Но причины непонимания, а вернее – неприятия Чехова политиканом-националистом, с одной стороны, и жрецом «чистого» искусства, с другой, – различны, и почти не менявшееся с годами восприятие Волынским чеховского творчества вызывает искреннее недоумение. Волынский, всю жизнь мечтавший об открытии нового литературного гения, так до конца своих дней и «не заметил» этого гения в Чехове, о чем свидетельствуют его слова, сказанные в 1923 г. незадолго до смерти: «…искусство зеленело в нем, незатуманенное рассудочностью, чистое, светлое, глубоко-местное, глубоко-временное, в закатный час российской общественности». Вторая часть этого странного высказывания столь же неверна, сколь точна, удивительно точна и глубока первая его часть…

Отметим, что это говорилось уже тогда, когда слава и влияние Чехова завоевывали мир, прокладывая путь новой прозе и драматургии от Японских островов до американской глубинки. Видимо, чтобы предугадать такое развитие событий, нужно было самому быть гением, таким, например, как Лев Толстой, сказавший о Чехове, не затрудняя себя доказательствами, простую истину:

«Чехов… это был несравненный художник. Да, да. Именно несравненный…И достоинство его творчества то, что оно понятно и сродно не только всякому русскому, но и всякому человеку вообще.

Он был искренним, а это великое достоинство…

И благодаря искренности его, он создал новые, совершенно новые, по-моему, для всего мира формы письма, подобных которым я не встречал нигде!

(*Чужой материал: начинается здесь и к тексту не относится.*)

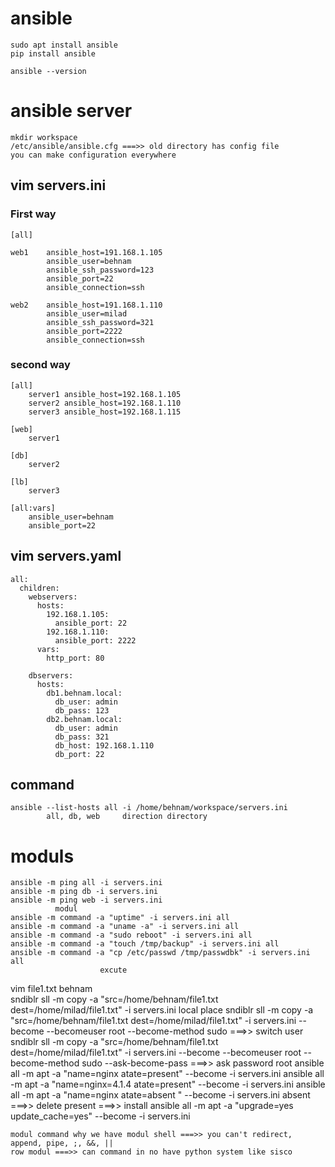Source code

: # ansible
    sudo apt install ansible
    pip install ansible

    ansible --version

# ansible server
    mkdir workspace
    /etc/ansible/ansible.cfg ===>> old directory has config file
 	you can make configuration everywhere

## vim servers.ini
### First way
    [all]

    web1	ansible_host=191.168.1.105
            ansible_user=behnam
            ansible_ssh_password=123
            ansible_port=22
            ansible_connection=ssh

    web2	ansible_host=191.168.1.110
            ansible_user=milad
            ansible_ssh_password=321
            ansible_port=2222
            ansible_connection=ssh
        
### second way
    [all]
        server1 ansible_host=192.168.1.105
        server2 ansible_host=192.168.1.110
        server3 ansible_host=192.168.1.115
    
    [web]
        server1
    
    [db]
        server2
    
    [lb]
        server3
    
    [all:vars]
        ansible_user=behnam
        ansible_port=22

## vim servers.yaml
    all:
      children:
        webservers:
          hosts:
            192.168.1.105:
              ansible_port: 22
            192.168.1.110:
              ansible_port: 2222
          vars:
            http_port: 80
            
        dbservers:
          hosts:
            db1.behnam.local:
              db_user: admin
              db_pass: 123
            db2.behnam.local:
              db_user: admin
              db_pass: 321
              db_host: 192.168.1.110
              db_port: 22

## command
    ansible --list-hosts all -i /home/behnam/workspace/servers.ini
            all, db, web     direction directory

# moduls
    ansible -m ping all -i servers.ini
    ansible -m ping db -i servers.ini
	ansible -m ping web -i servers.ini
              modul
    ansible -m command -a "uptime" -i servers.ini all
	ansible -m command -a "uname -a" -i servers.ini all
	ansible -m command -a "sudo reboot" -i servers.ini all
    ansible -m command -a "touch /tmp/backup" -i servers.ini all
	ansible -m command -a "cp /etc/passwd /tmp/passwdbk" -i servers.ini all
                        excute 
  vim file1.txt
		behnam	
	sndiblr sll -m copy -a "src=/home/behnam/file1.txt dest=/home/milad/file1.txt" -i servers.ini
		local place
	sndiblr sll -m copy -a "src=/home/behnam/file1.txt dest=/home/milad/file1.txt" -i servers.ini --become --becomeuser root --become-method sudo ===>> switch user
	sndiblr sll -m copy -a "src=/home/behnam/file1.txt dest=/home/milad/file1.txt" -i servers.ini --become --becomeuser root --become-method sudo --ask-become-pass ===>> ask password root
	ansible all -m apt -a "name=nginx atate=present" --become -i servers.ini
	ansible all -m apt -a "name=nginx=4.1.4 atate=present" --become -i servers.ini
	ansible all -m apt -a "name=nginx atate=absent " --become -i servers.ini
	absent ===>> delete
	present ===>> install
	ansible all -m apt -a "upgrade=yes update_cache=yes" --become -i servers.ini 
	
	modul command why we have modul shell ===>> you can't redirect, append, pipe, ;, &&, ||
	row modul ===>> can command in no have python system like sisco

Я повторяю, что новые формы создал Чехов, и, отбрасывая всякую ложную скромность, утверждаю, что по технике он, Чехов, гораздо выше меня (15 июля 1904 г.)».

В литературе – в прозе, поэзии, драме – существует свой «гамбургский счет», который ведут те, кто этой литературой живет. В этом негласном соревновании одна строка может перевесить многие тома, и, зная об этом, невозможно объяснить, как тот же Волынский не мог понять, что духовно-жизненной энергетики, сконцентрированной, например, в чеховском рассказе «На пути», хватит на несколько тургеневских романов, а «Палата № 6» вполне сопоставима с «Братьями Карамазовыми». Но он, увы, этого не понимал. И Чехов, и Толстой – это были Гулливеры в стране лилипутов. Друг друга они видели ясно и четко, а копошившиеся и до сих пор копошащиеся у их ног лилипуты делают свои выводы по шнуркам на их ботинках, не в силах разглядеть их Лица даже с расстояния в двадцать, пятьдесят или сто лет.